Airline Industry The forces are lining up for airlines to have a strong summer as share prices for the industry as a whole have risen a solid 12 percent this year. Photo: Reuters

Strong demand for commercial passenger travel and less expensive jet fuel are combining to augur a strong summer for airlines, especially for U.S. carriers.

The International Air Transport Association, or IATA, said Friday that passenger travel is increasing as business confidence grows.

In addition, jet fuel prices dropped more than $25 per barrel in April, compared to the most recent peak in February on expectations of growing non-OPEC sources of petroleum supplies and weakening demand. Jet fuel has not seen its current price level since mid-2012, when a United Nations embargo on Iran affected oil supply, IATA said.

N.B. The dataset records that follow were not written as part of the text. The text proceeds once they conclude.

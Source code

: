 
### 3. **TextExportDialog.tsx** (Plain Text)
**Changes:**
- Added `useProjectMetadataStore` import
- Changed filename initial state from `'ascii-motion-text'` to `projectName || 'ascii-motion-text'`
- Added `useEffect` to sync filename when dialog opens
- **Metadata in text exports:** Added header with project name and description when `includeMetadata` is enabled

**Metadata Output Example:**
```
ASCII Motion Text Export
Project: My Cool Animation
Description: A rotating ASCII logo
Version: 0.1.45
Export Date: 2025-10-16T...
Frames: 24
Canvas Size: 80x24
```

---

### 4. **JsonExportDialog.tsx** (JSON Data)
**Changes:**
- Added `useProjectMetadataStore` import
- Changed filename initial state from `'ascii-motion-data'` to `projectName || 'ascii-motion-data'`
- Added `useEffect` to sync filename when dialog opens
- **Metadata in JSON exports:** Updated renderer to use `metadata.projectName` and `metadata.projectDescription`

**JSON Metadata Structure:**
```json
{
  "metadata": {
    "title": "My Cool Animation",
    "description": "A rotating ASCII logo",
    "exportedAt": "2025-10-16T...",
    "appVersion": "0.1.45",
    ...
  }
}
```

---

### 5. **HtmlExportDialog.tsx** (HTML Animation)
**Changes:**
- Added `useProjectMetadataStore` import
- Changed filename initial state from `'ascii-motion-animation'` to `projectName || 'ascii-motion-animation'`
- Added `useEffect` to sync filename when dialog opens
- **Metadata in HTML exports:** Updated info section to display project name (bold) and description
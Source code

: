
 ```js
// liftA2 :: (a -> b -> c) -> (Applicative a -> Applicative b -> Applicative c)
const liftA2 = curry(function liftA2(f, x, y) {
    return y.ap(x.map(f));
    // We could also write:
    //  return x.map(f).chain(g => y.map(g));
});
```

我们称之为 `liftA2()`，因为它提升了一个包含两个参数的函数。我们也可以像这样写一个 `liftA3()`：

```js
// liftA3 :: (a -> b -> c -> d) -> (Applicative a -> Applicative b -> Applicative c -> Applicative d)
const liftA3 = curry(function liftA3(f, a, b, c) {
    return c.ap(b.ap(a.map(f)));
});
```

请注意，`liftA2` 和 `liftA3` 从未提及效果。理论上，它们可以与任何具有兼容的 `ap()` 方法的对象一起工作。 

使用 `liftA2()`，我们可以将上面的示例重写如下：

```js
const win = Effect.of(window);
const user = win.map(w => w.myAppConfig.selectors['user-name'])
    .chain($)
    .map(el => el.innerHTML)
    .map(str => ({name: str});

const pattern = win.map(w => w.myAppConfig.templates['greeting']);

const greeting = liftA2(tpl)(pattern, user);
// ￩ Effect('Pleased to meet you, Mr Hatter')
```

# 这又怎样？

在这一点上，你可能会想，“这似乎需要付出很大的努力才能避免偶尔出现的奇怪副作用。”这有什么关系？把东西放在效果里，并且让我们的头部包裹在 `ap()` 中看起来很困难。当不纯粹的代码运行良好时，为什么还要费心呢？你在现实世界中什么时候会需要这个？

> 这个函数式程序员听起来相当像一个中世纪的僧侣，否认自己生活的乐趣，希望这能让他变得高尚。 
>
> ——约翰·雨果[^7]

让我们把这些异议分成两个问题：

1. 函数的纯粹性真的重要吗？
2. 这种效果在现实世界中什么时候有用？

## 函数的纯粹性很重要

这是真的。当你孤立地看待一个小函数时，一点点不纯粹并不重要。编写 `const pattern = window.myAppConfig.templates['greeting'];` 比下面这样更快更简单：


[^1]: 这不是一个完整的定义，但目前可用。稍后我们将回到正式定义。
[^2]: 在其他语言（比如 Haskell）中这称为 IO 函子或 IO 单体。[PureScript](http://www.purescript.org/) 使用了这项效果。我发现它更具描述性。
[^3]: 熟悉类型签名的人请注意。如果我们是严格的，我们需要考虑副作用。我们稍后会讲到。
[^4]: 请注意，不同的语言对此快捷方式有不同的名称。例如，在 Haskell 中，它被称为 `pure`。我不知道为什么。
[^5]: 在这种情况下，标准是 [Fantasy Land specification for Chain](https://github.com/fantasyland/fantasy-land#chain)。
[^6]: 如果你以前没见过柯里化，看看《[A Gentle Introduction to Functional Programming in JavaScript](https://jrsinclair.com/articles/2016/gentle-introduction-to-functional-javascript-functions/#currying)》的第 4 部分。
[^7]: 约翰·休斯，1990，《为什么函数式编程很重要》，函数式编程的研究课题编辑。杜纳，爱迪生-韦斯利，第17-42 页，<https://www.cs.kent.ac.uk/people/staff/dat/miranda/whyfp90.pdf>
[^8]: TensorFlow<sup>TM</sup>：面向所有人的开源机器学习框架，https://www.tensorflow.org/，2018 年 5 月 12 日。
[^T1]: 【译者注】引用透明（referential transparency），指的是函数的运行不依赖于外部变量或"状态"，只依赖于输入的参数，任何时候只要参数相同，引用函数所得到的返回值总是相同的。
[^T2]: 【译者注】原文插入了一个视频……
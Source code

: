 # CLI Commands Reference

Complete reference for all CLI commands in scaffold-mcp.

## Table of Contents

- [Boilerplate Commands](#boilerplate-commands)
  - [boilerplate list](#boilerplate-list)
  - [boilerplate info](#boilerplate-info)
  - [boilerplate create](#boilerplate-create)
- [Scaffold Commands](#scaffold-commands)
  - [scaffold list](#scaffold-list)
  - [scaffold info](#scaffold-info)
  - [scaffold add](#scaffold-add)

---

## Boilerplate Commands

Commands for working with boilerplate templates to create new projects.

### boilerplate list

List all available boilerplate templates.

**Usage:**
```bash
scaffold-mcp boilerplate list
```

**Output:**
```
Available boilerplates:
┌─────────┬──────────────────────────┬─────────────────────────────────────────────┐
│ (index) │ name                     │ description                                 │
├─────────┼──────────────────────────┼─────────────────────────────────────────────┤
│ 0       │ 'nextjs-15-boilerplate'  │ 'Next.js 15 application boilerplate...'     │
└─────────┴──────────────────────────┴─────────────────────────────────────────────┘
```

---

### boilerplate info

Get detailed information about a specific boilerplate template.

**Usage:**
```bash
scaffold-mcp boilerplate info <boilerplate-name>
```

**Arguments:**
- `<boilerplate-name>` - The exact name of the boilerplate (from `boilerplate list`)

Airline passenger yields, the measure of average fare paid per mile per passenger, improved in the last quarter of 2012 and has continued its positive trend into this year. The increase in yield over the past several months signals an upturn in traffic demand and higher load factors, which remain strong and close to 80 percent.

In response to heightened demand, passenger capacity expanded 0.3 percent in March from the previous month's level. Seat availability rose in March because of new aircraft deliveries, as well as aircrafts coming out of storage.

IATA said that initial Q1 financial results show operating profit improving in the U.S.

One measure of upbeat expectations in the industry has been increased aircraft production. European aircraft manufacturer Airbus recently announced that it boosted production of the A330, an older passenger jet that has prospered, thanks to previous delays in production of the Boeing (NYSE: BA) 787 Dreamliner, to a record level of 10 per month.

British Airways and Iberia parent IAG also recently expanded an order for Boeing 787s, while IAG reportedly placed an order for 18 Airbus A350s.

In related news, Boeing just came out the back end of a very dark tunnel as the FAA recently cleared the aircraft manufacturer’s 787 Dreamliner of a battery problem that had grounded all 50 planes worldwide. The Boeing 787 Dreamliner carried passengers earlier this week for the first time in more than three months after the entire Dreamliner fleet was grounded as a result of the meltdown of the batteries aboard two 787s in January.

Ethiopian Airlines was the first carrier to get its Boeing 787 Dreamliner airborne with paying passengers after a three-month ordeal.